Record excerpts:
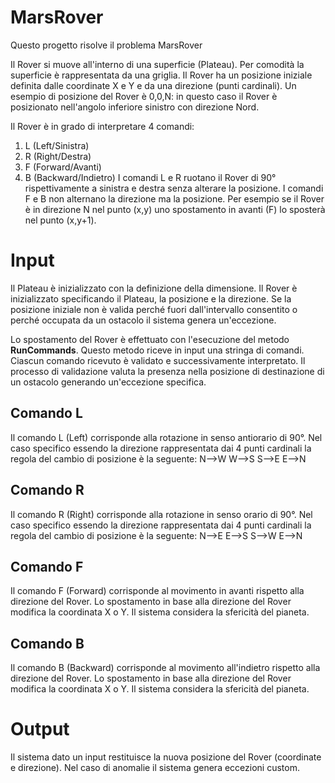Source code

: # MarsRover

Questo progetto risolve il problema MarsRover

Il Rover si muove all'interno di una superficie (Plateau). Per comodità la superficie è rappresentata da una griglia.
Il Rover ha un posizione iniziale definita dalle coordinate X e Y e da una direzione (punti cardinali).
Un esempio di posizione del Rover è 0,0,N: in questo caso il Rover è posizionato nell'angolo inferiore sinistro con direzione Nord.

Il Rover è in grado di interpretare 4 comandi:
 1. L (Left/Sinistra)
 2. R (Right/Destra)
 3. F (Forward/Avanti)
 4. B (Backward/Indietro)
I comandi L e R ruotano il Rover di 90° rispettivamente a sinistra e destra senza alterare la posizione.
I comandi F e B non alternano la direzione ma la posizione.
Per esempio se il Rover è in direzione N nel punto (x,y) uno spostamento in avanti (F) lo sposterà nel punto (x,y+1).

# Input
Il Plateau è inizializzato con la definizione della dimensione.
Il Rover è inizializzato specificando il Plateau, la posizione e la direzione. Se la posizione iniziale non è valida perché fuori dall'intervallo consentito o perché occupata da un ostacolo il sistema genera un'eccezione.

Lo spostamento del Rover è effettuato con l'esecuzione del metodo **RunCommands**. Questo metodo riceve in input una stringa di comandi.
Ciascun comando ricevuto è validato e successivamente interpretato.
Il processo di validazione valuta la presenza nella posizione di destinazione di un ostacolo generando un'eccezione specifica.

## Comando L
Il comando L (Left) corrisponde alla rotazione in senso antiorario di 90°. Nel caso specifico essendo la direzione rappresentata dai 4 punti cardinali la regola del cambio di posizione è la seguente:
N-->W
W-->S
S-->E
E-->N

## Comando R
Il comando R (Right) corrisponde alla rotazione in senso orario di 90°. Nel caso specifico essendo la direzione rappresentata dai 4 punti cardinali la regola del cambio di posizione è la seguente:
N-->E
E-->S
S-->W
E-->N

## Comando F
Il comando F (Forward) corrisponde al movimento in avanti rispetto alla direzione del Rover. Lo spostamento in base alla direzione del Rover modifica la coordinata X o Y. Il sistema considera la sfericità del pianeta.

## Comando B
Il comando B (Backward) corrisponde al movimento all'indietro rispetto alla direzione del Rover. Lo spostamento in base alla direzione del Rover modifica la coordinata X o Y. Il sistema considera la sfericità del pianeta.

# Output
Il sistema dato un input restituisce la nuova posizione del Rover (coordinate e direzione). Nel caso di anomalie il sistema genera eccezioni custom.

Exercise: Looking back over the data above, restate word for word the lines that begin at the line with "1. L (Left/Sinistra)" and end at the line with "Il Rover è inizializzato", inclusive.

Solution to this problem:
 1. L (Left/Sinistra)
 2. R (Right/Destra)
 3. F (Forward/Avanti)
 4. B (Backward/Indietro)
I comandi L e R ruotano il Rover di 90° rispettivamente a sinistra e destra senza alterare la posizione.
I comandi F e B non alternano la direzione ma la posizione.
Per esempio se il Rover è in direzione N nel punto (x,y) uno spostamento in avanti (F) lo sposterà nel punto (x,y+1).

# Input
Il Plateau è inizializzato con la definizione della dimensione.
Il Rover è inizializzato specificando il Plateau, la posizione e la direzione. Se la posizione iniziale non è valida perché fuori dall'intervallo consentito o perché occupata da un ostacolo il sistema genera un'eccezione.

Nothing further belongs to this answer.